Os monumentos e memoriais a catástrofes no espaço público expressam significados, sensibilidades, representações narrativas e imagéticas de momentos de ruptura trágica com a aparente estabilidade quotidiana. O que se teme numa catástrofe é a perda de vidas humanas. Na modernidade, após uma tragédia coletiva logo surge a ideia de construção de um monumento ou memorial em homenagem às vítimas. Seja uma epidemia, uma guerra, um massacre, um ciclone, etc. Os memoriais que mapeámos funcionam como marcadores de memória, mas também como afirmações de resistência e até funerais simbólicos, quando os corpos das vítimas desapareceram. O monumento amplia a nossa visão crítica para as coisas do mundo. Ele permite mostrar que a tecnologia gera conforto, mas também catástrofes. Os vários monumentos sobre tragédias relacionadas a erros na utilização de tecnologias – acidentes aéreos, ferroviários, nucleares – demonstram que onde há progresso pode haver catástrofe. Ajudam a superar o trauma, expondo também imagens alegóricas das tragédias. Os monumentos são assim poderosos arsenais que revelam discursos e denunciam atrocidades passadas. Não esquecer é um ato de resistência e o monumento também cumpre essa função de “despertar as centelhas da esperança” ao contribuir para que os erros do passado não ressurjam novamente. Por isso faz todo o sentido demolir simbolicamente estátuas, é urgente ressignificá-las, e assim mantê-las como espaços de conflito, como gatilhos para uma leitura crítica da história, para que o seu pedestal vazio não nos convide a perder a memória da catástrofe.

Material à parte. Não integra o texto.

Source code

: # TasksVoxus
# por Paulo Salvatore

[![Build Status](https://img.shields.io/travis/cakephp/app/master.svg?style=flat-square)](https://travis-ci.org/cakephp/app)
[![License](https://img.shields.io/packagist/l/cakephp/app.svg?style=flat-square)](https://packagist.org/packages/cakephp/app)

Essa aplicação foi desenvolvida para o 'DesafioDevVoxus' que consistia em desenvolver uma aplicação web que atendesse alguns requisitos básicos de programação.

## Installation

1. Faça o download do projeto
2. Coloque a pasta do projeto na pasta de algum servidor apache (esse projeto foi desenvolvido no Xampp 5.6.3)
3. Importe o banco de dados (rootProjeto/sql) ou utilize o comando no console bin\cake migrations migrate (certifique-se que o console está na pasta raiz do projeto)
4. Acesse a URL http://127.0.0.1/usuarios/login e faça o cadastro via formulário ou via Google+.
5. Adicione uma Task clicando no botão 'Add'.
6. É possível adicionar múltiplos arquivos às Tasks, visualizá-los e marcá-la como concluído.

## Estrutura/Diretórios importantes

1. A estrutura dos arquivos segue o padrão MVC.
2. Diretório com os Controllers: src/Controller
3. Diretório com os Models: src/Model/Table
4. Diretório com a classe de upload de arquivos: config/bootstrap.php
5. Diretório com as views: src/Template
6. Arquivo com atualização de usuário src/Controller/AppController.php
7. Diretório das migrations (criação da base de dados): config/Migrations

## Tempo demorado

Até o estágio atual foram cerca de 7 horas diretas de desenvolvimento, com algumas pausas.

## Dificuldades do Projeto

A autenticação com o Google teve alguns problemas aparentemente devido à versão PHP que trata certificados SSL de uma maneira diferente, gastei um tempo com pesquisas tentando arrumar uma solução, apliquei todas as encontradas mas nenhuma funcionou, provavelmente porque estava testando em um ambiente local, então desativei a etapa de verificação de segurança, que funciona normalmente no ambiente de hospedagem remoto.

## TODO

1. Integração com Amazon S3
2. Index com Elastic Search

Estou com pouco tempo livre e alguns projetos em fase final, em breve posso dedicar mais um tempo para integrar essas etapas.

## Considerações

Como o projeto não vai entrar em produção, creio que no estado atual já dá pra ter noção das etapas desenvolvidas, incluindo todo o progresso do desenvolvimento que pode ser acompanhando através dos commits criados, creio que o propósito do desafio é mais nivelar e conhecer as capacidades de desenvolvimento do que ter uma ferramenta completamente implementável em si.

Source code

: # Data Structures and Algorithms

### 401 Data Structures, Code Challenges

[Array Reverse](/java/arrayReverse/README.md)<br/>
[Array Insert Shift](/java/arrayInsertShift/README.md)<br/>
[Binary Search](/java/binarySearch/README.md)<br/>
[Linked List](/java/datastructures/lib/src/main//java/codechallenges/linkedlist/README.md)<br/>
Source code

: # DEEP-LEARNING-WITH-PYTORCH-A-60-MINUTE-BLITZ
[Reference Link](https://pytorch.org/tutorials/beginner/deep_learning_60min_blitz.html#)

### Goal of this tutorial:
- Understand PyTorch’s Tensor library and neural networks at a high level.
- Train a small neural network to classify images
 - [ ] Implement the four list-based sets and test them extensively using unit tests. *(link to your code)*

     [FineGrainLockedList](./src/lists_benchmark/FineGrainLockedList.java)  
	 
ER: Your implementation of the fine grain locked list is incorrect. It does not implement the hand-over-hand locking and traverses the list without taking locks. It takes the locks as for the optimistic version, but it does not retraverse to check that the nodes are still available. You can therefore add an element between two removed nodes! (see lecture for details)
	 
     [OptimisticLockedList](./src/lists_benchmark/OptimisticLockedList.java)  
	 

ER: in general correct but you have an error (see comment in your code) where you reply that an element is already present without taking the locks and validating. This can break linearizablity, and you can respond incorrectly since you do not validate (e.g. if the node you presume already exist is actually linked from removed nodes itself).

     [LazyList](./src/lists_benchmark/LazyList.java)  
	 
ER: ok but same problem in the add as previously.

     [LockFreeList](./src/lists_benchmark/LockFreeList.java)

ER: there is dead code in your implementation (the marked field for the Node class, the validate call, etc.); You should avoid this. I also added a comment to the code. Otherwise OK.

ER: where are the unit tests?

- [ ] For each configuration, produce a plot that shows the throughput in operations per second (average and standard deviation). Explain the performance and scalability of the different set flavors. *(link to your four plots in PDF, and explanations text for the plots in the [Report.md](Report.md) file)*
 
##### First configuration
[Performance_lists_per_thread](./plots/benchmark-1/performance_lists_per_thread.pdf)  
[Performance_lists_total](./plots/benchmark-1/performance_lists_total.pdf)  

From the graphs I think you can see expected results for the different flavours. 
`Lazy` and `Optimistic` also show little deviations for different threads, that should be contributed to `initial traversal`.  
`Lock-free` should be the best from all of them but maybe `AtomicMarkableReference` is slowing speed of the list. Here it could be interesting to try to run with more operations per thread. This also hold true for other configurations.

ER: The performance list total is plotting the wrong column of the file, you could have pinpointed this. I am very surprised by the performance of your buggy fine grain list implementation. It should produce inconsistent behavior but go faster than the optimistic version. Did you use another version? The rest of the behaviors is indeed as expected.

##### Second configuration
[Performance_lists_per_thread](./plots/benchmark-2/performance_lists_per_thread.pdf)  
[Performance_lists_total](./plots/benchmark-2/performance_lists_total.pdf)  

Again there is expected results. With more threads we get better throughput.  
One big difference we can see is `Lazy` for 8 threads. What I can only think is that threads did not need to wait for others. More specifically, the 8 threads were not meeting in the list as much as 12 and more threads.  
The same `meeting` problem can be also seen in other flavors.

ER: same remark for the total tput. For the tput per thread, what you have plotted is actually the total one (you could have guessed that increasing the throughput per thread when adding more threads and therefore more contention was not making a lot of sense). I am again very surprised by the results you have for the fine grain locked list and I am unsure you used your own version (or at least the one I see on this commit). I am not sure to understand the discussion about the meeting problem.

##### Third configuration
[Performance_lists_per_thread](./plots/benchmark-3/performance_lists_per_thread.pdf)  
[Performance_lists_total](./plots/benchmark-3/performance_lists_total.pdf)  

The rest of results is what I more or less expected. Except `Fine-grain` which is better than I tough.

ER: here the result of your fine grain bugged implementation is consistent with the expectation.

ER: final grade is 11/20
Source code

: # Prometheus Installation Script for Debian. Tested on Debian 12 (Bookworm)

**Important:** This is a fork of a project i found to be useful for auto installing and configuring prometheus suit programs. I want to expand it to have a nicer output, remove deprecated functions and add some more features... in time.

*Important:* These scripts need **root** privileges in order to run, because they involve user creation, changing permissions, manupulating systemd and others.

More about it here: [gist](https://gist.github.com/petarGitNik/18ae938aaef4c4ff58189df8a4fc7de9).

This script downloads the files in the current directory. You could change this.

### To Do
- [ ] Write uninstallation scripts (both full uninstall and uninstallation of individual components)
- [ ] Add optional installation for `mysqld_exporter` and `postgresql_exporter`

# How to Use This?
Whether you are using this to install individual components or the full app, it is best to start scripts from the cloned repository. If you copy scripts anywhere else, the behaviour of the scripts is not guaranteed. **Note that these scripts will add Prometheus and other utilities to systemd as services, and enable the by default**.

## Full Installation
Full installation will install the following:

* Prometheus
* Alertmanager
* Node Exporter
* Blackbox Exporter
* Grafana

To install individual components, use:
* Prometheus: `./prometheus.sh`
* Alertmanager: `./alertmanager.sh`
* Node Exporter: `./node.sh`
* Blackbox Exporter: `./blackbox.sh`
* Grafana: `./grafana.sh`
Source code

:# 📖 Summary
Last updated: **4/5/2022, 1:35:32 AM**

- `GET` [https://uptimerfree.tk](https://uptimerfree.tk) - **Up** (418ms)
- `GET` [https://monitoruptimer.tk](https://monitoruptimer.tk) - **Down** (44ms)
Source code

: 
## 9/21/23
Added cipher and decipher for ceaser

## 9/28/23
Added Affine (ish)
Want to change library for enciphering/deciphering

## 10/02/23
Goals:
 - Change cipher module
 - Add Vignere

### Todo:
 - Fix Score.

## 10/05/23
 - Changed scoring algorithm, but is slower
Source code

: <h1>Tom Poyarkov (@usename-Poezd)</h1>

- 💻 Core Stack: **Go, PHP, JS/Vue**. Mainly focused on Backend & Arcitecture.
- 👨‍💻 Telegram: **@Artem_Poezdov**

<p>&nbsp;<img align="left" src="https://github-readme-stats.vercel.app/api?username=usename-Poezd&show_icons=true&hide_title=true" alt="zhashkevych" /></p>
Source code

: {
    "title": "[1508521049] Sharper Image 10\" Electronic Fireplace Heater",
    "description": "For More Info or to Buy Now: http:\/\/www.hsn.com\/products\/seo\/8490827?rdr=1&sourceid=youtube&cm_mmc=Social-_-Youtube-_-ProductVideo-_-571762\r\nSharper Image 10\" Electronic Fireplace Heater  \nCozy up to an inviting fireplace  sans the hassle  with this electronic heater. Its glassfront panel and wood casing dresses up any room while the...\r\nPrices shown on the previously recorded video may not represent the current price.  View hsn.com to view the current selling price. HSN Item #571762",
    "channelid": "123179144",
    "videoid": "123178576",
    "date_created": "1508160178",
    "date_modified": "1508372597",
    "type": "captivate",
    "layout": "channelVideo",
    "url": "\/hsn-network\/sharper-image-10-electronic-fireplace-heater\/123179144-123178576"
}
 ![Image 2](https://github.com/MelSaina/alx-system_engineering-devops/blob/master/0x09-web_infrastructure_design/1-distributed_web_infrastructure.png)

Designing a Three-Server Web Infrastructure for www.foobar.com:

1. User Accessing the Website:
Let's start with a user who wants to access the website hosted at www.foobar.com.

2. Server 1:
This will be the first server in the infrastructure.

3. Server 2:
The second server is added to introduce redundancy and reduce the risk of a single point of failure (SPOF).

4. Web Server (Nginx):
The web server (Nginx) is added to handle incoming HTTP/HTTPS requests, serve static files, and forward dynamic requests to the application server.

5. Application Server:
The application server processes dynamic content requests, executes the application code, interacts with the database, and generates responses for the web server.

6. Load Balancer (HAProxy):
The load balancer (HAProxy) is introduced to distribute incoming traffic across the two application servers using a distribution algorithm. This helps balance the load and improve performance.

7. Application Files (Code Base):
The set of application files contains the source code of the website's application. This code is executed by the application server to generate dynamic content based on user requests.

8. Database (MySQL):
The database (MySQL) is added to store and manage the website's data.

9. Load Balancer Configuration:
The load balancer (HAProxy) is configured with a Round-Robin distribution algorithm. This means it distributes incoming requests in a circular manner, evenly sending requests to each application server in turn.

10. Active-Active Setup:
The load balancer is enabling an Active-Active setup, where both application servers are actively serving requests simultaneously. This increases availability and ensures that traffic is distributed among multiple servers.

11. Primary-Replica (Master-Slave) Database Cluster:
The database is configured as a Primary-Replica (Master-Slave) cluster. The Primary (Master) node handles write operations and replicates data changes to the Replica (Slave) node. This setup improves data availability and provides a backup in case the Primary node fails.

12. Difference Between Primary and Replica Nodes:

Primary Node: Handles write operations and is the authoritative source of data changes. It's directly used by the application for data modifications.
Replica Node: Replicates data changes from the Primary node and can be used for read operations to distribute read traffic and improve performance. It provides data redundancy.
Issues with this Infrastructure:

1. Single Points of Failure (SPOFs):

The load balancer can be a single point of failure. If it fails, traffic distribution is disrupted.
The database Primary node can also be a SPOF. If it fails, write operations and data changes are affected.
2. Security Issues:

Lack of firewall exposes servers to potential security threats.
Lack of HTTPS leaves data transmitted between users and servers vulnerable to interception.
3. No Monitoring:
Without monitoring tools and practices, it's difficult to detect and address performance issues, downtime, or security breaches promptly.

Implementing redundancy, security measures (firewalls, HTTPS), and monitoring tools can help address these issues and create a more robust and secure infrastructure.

O dever de restituição e de reparação são os primeiros passos para uma verdadeira justiça planetária. Terminamos a assinalar uma ausência que por estar tão presente se torna motivo de espanto e de angústia. Portugal foi um dos países promotores do esclavagismo, a cana do açucar o seu detonador e aguardamos desde 2019 a construção do Memorial às Pessoas Escravizadas em Lisboa, essa cidade construída também com o sangue das pessoas escravizadas. Nas paisagens arruinadas do plantationceno e do capitaloceno, cada dia é uma catástrofe na volta ao mundo que vos oferecemos. Boa viagem.